• **Records drawn from a dataset**:
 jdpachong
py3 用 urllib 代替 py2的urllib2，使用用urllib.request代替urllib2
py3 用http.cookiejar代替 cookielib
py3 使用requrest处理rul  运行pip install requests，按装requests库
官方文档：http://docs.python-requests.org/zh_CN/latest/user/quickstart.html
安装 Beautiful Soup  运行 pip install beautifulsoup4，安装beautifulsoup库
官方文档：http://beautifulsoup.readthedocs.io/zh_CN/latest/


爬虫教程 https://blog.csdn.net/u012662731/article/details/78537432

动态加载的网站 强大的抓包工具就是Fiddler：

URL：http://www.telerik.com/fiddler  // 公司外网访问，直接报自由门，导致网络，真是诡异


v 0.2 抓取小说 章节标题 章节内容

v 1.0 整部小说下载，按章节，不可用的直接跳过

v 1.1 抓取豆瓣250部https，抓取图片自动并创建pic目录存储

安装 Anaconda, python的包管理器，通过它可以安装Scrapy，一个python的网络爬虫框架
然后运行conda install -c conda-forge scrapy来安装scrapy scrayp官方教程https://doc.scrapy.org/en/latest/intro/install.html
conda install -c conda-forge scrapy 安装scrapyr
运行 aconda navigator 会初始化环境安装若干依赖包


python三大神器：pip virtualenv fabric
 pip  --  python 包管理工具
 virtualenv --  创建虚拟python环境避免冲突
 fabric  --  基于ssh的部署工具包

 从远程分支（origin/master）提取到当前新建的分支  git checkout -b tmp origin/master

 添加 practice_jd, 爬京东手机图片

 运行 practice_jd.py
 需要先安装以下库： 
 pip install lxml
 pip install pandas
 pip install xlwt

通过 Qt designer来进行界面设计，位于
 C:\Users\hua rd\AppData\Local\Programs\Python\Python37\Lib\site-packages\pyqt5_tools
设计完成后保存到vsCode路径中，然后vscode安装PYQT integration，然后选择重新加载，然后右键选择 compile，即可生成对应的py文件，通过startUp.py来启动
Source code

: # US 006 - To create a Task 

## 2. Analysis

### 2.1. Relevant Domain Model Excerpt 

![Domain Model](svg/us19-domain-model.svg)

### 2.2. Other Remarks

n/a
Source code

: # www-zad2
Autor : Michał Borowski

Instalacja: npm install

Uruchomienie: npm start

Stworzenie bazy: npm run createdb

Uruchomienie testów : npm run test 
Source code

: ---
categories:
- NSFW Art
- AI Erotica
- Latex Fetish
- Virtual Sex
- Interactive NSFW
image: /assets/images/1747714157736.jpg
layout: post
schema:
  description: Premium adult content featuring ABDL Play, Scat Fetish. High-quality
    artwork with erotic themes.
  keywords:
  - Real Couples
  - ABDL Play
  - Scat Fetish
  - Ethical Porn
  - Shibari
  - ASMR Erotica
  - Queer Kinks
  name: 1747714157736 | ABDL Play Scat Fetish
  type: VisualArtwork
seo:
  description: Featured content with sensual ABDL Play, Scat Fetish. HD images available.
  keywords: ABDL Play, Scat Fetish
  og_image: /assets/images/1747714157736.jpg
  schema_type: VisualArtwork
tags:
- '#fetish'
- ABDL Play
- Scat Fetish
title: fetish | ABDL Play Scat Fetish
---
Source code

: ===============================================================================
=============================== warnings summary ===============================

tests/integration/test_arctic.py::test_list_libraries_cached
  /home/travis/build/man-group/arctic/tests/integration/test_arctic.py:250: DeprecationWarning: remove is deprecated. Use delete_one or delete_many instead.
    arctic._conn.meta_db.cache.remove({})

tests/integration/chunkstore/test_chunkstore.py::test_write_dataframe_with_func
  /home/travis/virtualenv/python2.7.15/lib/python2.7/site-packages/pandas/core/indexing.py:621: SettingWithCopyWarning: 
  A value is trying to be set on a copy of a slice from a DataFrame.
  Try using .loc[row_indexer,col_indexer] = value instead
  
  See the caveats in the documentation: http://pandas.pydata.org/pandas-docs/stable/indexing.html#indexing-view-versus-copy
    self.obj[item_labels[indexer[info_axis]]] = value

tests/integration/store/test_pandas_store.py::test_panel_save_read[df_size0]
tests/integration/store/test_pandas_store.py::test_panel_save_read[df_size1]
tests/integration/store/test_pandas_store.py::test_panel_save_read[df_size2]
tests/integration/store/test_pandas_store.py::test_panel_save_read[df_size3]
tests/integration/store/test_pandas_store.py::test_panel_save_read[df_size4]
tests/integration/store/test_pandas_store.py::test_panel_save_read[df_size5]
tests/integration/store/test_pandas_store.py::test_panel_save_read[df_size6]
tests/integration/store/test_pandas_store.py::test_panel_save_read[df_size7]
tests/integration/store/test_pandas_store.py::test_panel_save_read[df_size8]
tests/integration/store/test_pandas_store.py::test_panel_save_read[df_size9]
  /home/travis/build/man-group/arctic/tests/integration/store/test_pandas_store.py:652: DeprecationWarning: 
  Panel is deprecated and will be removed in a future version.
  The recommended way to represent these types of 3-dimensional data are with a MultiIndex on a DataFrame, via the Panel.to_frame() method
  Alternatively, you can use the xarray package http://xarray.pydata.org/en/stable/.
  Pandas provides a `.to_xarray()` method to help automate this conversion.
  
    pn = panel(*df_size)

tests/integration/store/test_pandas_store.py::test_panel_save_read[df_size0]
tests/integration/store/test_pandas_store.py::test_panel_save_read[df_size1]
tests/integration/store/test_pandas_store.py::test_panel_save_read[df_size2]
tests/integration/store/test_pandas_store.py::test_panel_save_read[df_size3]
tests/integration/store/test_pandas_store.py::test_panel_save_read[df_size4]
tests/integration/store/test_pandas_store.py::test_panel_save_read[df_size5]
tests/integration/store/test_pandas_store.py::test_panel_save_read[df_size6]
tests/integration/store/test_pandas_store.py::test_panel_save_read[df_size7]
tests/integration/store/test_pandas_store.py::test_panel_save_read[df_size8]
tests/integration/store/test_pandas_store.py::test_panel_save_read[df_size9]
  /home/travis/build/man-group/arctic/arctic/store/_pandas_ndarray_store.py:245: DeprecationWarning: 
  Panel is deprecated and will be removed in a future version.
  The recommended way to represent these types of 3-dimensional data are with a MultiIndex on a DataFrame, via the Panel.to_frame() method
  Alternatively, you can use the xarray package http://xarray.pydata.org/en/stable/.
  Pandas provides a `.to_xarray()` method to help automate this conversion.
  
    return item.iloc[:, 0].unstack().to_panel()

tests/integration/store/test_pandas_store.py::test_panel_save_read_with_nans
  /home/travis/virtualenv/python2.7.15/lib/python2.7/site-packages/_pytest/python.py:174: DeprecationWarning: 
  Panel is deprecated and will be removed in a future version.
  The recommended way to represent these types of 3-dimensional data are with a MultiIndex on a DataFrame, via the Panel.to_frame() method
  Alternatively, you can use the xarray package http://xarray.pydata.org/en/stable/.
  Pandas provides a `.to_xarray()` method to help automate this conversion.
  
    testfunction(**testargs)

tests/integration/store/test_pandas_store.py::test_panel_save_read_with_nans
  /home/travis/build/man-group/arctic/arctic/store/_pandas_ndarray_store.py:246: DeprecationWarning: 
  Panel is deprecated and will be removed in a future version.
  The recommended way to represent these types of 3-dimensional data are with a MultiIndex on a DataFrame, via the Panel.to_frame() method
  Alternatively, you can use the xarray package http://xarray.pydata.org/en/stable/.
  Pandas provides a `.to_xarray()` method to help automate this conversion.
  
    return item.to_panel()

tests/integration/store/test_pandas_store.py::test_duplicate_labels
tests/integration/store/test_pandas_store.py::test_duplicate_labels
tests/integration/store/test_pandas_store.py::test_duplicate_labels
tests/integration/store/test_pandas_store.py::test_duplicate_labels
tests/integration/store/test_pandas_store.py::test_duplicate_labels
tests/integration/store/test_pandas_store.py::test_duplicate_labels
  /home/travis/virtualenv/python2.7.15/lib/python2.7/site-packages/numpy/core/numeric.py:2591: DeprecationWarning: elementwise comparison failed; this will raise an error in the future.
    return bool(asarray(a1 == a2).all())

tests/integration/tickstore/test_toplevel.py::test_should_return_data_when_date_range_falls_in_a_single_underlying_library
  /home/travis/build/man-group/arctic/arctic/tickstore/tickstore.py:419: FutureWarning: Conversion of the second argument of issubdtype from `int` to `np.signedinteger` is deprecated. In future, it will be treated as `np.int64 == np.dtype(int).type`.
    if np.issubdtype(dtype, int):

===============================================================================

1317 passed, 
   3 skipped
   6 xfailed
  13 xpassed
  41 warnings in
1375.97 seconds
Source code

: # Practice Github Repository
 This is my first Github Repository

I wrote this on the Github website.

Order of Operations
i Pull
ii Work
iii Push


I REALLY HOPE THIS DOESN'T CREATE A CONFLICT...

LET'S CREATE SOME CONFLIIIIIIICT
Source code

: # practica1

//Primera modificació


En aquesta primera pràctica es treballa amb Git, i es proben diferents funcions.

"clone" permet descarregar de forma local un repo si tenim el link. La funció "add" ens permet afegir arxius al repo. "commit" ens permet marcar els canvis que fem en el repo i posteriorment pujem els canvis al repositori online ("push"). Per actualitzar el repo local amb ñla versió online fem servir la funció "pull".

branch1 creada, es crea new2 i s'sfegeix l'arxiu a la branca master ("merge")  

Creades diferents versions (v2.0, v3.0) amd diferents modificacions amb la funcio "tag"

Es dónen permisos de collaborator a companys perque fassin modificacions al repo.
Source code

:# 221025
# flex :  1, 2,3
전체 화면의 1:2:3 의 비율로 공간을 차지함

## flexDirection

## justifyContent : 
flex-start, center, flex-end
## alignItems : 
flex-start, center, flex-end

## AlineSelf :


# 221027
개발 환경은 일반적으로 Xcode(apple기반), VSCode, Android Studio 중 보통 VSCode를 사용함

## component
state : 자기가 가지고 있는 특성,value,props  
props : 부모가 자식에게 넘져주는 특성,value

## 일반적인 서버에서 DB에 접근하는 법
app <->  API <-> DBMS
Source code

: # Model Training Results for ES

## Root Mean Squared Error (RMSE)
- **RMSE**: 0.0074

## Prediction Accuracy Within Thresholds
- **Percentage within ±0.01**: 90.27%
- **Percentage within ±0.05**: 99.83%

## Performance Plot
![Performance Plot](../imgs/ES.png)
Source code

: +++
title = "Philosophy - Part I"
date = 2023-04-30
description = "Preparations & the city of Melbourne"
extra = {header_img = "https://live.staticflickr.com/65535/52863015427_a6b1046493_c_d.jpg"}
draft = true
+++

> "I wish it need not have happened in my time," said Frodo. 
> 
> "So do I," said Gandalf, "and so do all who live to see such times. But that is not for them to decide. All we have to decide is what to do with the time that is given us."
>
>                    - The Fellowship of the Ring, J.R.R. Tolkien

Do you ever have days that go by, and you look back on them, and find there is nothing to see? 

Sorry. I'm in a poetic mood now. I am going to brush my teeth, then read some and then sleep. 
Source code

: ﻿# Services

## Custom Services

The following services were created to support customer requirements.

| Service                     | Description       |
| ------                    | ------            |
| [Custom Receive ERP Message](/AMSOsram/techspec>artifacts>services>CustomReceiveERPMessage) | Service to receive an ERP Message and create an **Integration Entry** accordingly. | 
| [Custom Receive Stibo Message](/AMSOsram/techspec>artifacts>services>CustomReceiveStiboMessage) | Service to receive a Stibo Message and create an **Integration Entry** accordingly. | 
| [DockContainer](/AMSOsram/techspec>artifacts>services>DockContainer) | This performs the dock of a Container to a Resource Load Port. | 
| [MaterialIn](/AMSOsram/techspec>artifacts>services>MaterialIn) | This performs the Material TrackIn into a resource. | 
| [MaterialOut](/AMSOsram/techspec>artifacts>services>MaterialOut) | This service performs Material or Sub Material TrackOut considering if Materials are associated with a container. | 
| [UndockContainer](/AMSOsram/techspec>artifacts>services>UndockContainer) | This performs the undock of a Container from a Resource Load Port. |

• **TRY IT**: Filter the records down to the lines containing the word "diferents", and copy those.

• **FINISHED EXERCISE**:
En aquesta primera pràctica es treballa amb Git, i es proben diferents funcions.
Creades diferents versions (v2.0, v3.0) amd diferents modificacions amb la funcio "tag"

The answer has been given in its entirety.